Exclude the pictures, then copy all remaining records exactly.

Rendered images with source text:
::::
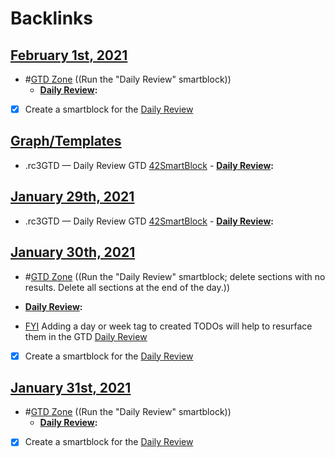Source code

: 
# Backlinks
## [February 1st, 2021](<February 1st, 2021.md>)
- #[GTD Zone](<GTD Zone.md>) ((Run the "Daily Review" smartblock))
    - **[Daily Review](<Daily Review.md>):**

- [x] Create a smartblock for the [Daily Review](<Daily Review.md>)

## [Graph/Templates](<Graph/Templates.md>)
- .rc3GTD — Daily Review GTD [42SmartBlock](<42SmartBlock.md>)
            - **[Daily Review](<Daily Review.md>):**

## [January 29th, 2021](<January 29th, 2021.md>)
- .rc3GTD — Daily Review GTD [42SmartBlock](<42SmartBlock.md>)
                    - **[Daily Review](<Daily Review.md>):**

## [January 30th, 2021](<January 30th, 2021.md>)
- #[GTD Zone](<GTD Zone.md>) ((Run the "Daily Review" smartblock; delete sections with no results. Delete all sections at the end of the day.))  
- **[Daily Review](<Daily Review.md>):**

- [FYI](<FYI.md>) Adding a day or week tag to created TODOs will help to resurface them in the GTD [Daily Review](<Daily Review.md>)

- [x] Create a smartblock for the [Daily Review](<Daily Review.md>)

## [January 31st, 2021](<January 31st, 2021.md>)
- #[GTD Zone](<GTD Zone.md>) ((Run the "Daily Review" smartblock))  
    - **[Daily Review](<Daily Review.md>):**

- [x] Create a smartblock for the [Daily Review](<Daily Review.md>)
::::
### EXERCISE OUTPUT
Source code

: 
# Backlinks
## [February 1st, 2021](<February 1st, 2021.md>)
- #[GTD Zone](<GTD Zone.md>) ((Run the "Daily Review" smartblock))
    - **[Daily Review](<Daily Review.md>):**

- [x] Create a smartblock for the [Daily Review](<Daily Review.md>)

## [Graph/Templates](<Graph/Templates.md>)
- .rc3GTD — Daily Review GTD [42SmartBlock](<42SmartBlock.md>)
            - **[Daily Review](<Daily Review.md>):**

## [January 29th, 2021](<January 29th, 2021.md>)
- .rc3GTD — Daily Review GTD [42SmartBlock](<42SmartBlock.md>)
                    - **[Daily Review](<Daily Review.md>):**

## [January 30th, 2021](<January 30th, 2021.md>)
- #[GTD Zone](<GTD Zone.md>) ((Run the "Daily Review" smartblock; delete sections with no results. Delete all sections at the end of the day.))  
- **[Daily Review](<Daily Review.md>):**

- [FYI](<FYI.md>) Adding a day or week tag to created TODOs will help to resurface them in the GTD [Daily Review](<Daily Review.md>)

- [x] Create a smartblock for the [Daily Review](<Daily Review.md>)

## [January 31st, 2021](<January 31st, 2021.md>)
- #[GTD Zone](<GTD Zone.md>) ((Run the "Daily Review" smartblock))  
    - **[Daily Review](<Daily Review.md>):**

- [x] Create a smartblock for the [Daily Review](<Daily Review.md>)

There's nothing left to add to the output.